Given your high profile position, which normally calls for a conservative business like attire, how do you express your fashion style?

I do not take on this conservative business-like attire at all. I hardly wear suits. I only wear suits when the occasion really is of such that I have to wear a suit. Although it might seem as if London is a formal place it isn’t really. I can express myself by the clothes I wear – I wear dresses, I wear skirts, and I wear pants. I don’t feel that I have to wear a suit. When I went to see the queen I wore a dress with a jacket. When I present my credentials some of the places I have to wear long evening gowns therefore I have a collection of evening gowns. When I went to present my credentials in Ireland and in Finland I wore a suit. My wardrobe is fit for different occasions. Sometimes I’m in my office for the entire day, but  I still have to wear something that if I’m called to go to a meeting at Lancaster House or to a meeting at Marlboro House where the Commonwealth is, or something urgent comes up I must be able to go. I can express myself in many ways when I need to wear a hat- I wear a hat.  I wear sweaters now called cardigans, or shrugs or a scarf, or a wrap; I always have something. I can express myself by adding on things.

What has become of your Law practice in Jamaica?

God is so good. I had an office in Kingston and when I opened an office in St. Ann’s Bay a young lady I taught mediation at law school came to me and said she wanted me to give her a job. I said I really don’t have a job but come and let’s see how we can work together. We worked together for almost 2 years before I came here. I left the practice with her and she is carrying it on. She is in our St Ann’s Bay office. I operated both offices for a while, even while I was here but eventually I closed my Kingston office. Now, everything is operated out of the St. Ann’s Bay office.

Do you miss “back a Yaad”?

Of course I miss Jamaica, but the good thing about the way the world has gone now, is that communication is so much easier; one doesn’t even have to write a letter anymore.  I talk to people via e-mail, on Facebook, through Messenger and Skype.
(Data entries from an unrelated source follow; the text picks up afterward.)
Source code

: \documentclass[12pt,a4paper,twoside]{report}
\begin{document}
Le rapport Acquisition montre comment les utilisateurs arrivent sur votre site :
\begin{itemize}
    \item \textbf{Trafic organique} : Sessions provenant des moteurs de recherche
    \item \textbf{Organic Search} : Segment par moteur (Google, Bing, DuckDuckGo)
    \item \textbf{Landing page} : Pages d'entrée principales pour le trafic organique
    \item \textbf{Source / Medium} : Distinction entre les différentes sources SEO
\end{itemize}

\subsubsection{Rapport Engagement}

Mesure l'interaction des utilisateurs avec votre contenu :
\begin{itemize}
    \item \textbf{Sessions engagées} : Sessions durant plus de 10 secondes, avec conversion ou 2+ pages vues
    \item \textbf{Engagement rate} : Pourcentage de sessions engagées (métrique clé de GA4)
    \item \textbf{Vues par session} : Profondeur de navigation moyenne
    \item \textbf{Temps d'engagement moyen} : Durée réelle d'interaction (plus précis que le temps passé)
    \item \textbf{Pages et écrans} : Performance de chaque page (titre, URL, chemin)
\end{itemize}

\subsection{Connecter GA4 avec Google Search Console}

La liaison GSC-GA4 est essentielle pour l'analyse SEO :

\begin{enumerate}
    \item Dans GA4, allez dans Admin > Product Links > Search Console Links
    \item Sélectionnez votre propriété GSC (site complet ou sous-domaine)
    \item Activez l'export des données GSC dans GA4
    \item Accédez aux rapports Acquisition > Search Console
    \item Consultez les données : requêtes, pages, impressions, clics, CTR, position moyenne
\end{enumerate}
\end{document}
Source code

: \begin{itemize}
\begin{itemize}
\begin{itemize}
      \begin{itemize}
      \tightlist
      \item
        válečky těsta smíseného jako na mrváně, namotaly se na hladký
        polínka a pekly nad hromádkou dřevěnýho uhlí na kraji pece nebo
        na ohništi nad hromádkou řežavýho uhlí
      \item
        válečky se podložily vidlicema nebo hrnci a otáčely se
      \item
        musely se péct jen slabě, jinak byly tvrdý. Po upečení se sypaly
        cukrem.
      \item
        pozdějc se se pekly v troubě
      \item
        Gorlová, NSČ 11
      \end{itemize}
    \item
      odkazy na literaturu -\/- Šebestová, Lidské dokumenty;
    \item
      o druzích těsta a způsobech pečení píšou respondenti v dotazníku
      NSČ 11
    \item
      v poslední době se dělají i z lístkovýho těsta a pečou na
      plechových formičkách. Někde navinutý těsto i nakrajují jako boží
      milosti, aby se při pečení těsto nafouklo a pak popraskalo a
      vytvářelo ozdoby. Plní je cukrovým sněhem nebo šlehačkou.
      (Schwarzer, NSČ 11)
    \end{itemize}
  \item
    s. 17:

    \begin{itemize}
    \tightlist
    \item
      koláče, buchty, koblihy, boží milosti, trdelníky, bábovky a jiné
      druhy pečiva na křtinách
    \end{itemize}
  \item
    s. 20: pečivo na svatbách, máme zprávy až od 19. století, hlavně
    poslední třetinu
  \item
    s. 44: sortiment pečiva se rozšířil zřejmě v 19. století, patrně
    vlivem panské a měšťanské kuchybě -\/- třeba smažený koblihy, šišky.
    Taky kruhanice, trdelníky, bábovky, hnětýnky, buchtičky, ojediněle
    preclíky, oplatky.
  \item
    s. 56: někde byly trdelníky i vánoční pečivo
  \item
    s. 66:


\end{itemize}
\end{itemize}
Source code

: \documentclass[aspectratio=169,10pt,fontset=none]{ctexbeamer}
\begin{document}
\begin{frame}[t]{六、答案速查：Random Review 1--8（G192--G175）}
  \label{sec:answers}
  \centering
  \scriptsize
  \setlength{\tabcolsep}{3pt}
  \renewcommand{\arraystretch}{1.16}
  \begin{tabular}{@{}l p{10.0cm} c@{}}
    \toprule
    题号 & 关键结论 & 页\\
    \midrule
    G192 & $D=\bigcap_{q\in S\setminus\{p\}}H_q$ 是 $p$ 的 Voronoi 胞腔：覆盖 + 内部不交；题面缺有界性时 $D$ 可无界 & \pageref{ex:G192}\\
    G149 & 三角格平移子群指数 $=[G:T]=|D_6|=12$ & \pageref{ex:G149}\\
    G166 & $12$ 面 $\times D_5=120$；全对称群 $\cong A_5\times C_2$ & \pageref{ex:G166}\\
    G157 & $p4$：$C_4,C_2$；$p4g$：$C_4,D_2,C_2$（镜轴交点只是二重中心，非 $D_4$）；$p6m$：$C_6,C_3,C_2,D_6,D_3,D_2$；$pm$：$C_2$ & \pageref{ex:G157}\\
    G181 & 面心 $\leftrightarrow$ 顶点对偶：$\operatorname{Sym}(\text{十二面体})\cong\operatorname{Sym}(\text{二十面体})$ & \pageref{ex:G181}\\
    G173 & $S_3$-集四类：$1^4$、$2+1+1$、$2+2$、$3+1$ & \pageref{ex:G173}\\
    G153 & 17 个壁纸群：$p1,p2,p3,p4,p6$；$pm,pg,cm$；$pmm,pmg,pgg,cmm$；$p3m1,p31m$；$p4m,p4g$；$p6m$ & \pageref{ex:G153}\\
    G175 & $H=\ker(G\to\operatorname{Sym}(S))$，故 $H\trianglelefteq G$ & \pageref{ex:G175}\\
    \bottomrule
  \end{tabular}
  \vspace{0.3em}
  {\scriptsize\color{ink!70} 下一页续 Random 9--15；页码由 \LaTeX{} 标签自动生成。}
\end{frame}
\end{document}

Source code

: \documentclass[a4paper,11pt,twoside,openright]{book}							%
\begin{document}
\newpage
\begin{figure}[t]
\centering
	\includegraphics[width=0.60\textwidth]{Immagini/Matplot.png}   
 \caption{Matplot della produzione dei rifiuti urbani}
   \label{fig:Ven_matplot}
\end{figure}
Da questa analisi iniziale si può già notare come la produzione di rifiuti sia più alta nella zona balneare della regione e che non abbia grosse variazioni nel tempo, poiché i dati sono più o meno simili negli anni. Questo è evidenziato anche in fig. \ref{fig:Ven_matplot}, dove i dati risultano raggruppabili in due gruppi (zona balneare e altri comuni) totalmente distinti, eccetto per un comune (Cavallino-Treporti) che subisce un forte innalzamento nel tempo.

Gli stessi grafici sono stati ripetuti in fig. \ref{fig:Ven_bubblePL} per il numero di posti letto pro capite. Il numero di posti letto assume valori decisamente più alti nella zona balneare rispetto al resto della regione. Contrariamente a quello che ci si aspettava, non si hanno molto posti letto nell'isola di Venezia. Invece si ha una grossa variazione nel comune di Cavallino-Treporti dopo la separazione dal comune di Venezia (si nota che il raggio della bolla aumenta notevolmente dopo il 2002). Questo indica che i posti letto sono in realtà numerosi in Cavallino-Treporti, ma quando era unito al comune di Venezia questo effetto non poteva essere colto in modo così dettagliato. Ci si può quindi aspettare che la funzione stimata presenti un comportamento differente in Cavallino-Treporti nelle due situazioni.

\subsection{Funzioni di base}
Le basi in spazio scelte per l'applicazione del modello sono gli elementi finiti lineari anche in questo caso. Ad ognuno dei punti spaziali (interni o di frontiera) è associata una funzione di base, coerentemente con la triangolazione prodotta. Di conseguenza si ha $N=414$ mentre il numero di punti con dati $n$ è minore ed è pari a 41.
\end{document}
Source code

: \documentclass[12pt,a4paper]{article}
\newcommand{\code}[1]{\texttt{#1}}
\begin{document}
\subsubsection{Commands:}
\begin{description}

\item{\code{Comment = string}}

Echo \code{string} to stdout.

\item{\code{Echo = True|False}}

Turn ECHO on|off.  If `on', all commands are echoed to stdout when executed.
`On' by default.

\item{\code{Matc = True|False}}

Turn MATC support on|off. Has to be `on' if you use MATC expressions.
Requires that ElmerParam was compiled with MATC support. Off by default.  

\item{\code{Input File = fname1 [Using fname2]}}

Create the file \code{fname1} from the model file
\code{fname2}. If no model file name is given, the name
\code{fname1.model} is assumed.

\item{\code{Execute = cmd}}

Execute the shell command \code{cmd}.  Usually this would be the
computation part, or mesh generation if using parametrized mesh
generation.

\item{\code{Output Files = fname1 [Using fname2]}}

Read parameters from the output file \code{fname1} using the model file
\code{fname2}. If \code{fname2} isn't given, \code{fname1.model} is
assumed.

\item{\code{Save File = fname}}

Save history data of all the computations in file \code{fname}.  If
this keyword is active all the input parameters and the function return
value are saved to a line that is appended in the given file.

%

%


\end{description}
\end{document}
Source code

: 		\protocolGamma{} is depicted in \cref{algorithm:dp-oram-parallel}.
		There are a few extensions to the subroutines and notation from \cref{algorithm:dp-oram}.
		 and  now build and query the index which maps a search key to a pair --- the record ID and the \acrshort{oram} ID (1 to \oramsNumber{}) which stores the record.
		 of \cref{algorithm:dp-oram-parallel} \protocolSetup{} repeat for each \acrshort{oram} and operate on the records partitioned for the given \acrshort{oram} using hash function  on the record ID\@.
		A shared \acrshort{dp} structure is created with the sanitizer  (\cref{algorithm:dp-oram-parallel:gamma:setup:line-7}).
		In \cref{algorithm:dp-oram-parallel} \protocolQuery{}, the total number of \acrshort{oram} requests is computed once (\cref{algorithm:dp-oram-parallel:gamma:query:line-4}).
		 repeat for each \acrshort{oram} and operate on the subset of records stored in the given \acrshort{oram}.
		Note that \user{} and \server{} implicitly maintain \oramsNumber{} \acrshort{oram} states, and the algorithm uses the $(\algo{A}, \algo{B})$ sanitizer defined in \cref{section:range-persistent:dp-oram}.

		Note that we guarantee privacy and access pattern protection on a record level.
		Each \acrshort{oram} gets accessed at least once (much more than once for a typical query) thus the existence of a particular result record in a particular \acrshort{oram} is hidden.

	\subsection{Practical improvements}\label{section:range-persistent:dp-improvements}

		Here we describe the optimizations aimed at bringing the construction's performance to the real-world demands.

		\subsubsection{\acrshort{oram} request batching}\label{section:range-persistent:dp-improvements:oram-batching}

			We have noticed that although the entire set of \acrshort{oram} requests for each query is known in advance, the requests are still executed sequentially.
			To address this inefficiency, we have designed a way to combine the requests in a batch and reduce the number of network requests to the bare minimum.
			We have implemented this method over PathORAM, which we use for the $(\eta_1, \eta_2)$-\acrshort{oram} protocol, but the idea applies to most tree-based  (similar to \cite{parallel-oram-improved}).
I have spoken to my two brothers already for the day and my sister has been calling. When we are finished with this interview I’ll talk to her. I talk to people, it’s just that I am not physically seeing them.

What is the one thing that very few people know about you?

That I am shy; I know people are not going to believe that, but I am. I have been forced into situations where I have to come out of my shell; and where I have to steel myself when I go into a room to say, ok now let me go talk to people but it’s something that I have to work at.

What life lessons do you wish to share with our readers?

Never say no, never say never, never say you will never do something. Be open to new experiences, be open to meeting new people and be honest about whatever it is you are doing.